_Items from a data source:_
———

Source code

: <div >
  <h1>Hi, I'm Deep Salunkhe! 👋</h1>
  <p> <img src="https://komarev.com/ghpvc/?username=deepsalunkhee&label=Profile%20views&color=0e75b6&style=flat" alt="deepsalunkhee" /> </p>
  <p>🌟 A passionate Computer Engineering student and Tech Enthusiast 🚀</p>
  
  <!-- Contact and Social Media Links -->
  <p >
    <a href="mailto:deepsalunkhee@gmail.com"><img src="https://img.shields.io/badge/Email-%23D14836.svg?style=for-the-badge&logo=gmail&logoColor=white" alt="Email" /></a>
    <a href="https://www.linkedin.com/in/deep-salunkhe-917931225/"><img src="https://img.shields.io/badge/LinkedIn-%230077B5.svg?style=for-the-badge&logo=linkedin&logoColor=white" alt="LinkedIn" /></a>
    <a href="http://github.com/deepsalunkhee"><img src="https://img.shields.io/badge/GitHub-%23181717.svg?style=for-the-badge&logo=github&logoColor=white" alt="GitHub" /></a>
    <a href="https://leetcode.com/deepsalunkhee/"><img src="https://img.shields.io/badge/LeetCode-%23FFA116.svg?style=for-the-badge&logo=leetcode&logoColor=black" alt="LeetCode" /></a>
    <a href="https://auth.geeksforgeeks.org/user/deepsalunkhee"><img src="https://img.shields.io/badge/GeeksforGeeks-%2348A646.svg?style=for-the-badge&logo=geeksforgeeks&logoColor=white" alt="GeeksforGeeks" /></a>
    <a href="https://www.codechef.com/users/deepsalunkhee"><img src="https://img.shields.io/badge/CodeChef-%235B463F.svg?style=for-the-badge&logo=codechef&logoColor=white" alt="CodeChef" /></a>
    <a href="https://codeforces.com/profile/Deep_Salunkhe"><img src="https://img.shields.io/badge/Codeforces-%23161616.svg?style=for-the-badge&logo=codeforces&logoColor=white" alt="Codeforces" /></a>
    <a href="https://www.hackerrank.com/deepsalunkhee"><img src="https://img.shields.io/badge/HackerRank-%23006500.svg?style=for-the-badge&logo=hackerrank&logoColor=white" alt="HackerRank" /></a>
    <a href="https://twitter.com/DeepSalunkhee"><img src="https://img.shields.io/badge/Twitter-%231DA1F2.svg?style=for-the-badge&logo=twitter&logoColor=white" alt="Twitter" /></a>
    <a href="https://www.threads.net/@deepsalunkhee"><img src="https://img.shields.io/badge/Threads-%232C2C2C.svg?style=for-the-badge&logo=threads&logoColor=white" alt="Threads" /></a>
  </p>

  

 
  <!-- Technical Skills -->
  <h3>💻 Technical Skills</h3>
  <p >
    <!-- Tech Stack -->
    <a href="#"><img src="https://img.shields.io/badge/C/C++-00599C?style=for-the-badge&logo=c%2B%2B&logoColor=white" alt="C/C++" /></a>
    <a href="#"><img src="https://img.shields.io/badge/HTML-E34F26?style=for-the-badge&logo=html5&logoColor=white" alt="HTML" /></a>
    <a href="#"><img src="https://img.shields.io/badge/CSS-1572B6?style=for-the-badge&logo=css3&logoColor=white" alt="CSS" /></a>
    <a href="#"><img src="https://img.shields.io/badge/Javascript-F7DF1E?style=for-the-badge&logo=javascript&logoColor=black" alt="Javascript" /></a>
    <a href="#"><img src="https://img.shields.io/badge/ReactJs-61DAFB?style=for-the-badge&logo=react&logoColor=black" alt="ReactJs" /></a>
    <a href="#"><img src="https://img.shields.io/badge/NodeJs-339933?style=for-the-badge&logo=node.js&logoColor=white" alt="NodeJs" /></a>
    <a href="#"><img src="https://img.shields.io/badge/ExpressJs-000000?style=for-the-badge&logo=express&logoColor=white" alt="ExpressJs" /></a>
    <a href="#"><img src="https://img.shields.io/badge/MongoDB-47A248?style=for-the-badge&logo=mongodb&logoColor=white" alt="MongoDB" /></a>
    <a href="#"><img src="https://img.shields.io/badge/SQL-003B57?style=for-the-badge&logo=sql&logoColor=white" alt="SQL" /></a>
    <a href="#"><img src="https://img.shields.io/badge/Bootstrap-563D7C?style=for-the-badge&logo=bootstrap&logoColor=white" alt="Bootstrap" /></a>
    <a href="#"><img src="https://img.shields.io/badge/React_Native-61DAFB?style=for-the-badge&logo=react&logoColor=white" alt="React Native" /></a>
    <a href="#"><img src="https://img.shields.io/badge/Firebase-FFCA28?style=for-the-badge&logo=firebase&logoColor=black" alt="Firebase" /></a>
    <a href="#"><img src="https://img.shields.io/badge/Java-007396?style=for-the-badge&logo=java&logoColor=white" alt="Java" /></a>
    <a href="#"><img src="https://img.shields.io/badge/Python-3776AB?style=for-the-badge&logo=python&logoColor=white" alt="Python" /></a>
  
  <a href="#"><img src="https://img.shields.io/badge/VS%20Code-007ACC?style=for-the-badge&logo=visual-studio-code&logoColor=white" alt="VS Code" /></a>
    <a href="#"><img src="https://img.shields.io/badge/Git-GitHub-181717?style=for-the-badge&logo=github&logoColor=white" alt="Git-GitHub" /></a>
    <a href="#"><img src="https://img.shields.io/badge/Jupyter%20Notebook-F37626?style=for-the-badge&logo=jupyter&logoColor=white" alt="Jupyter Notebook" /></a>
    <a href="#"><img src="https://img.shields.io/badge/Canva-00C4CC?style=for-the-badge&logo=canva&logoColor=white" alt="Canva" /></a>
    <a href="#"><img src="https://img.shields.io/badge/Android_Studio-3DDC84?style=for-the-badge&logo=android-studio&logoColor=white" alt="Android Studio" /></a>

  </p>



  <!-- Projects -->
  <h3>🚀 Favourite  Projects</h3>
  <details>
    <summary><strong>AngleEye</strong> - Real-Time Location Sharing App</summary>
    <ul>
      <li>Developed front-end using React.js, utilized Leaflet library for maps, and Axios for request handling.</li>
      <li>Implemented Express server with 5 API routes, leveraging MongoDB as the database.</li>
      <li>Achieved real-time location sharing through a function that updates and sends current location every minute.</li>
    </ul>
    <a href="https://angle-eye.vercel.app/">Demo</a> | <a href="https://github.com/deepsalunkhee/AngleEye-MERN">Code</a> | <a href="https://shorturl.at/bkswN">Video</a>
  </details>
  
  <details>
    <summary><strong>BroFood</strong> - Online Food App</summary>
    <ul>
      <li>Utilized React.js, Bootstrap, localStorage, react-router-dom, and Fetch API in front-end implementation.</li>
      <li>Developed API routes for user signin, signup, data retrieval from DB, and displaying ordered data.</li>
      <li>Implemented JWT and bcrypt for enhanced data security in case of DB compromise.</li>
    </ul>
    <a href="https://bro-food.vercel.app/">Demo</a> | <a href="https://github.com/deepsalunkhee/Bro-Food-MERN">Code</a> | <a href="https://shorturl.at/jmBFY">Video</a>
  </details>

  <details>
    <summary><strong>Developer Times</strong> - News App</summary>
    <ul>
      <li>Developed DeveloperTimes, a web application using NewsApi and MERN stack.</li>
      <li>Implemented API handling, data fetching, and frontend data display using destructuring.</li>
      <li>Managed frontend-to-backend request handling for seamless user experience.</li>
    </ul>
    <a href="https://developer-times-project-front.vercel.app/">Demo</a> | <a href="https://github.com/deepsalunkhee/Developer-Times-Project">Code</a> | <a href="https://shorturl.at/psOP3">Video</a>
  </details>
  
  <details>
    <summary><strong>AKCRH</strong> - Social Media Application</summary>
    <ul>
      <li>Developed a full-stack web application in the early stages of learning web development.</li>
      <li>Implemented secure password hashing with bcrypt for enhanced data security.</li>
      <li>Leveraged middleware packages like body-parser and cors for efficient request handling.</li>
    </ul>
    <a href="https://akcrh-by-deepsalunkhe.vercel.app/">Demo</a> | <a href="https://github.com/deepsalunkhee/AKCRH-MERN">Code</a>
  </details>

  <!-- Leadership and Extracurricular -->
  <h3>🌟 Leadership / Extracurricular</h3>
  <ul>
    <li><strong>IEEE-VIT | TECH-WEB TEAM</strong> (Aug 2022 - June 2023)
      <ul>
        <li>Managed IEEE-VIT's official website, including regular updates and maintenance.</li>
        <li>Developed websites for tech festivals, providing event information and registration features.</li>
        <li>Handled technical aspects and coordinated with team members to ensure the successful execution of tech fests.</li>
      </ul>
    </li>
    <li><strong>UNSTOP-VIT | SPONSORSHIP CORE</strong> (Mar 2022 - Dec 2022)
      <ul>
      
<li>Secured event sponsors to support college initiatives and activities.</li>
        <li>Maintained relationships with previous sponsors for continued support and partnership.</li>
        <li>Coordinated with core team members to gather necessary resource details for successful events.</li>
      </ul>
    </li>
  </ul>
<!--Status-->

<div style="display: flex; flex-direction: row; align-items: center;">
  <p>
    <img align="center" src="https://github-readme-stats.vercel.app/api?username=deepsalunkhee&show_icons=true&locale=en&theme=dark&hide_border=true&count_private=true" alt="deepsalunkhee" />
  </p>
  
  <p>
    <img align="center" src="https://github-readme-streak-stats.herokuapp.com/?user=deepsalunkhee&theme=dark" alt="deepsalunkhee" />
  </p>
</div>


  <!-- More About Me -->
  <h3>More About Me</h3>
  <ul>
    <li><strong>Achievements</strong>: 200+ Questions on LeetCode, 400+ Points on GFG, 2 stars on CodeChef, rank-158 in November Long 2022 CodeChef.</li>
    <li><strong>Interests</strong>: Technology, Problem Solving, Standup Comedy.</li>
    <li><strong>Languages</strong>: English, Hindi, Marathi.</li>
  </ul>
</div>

———

_Aim of the exercise:_
Copy all lines above containing the string "Skills".

_Task answer:_
  <!-- Technical Skills -->
  <h3>💻 Technical Skills</h3>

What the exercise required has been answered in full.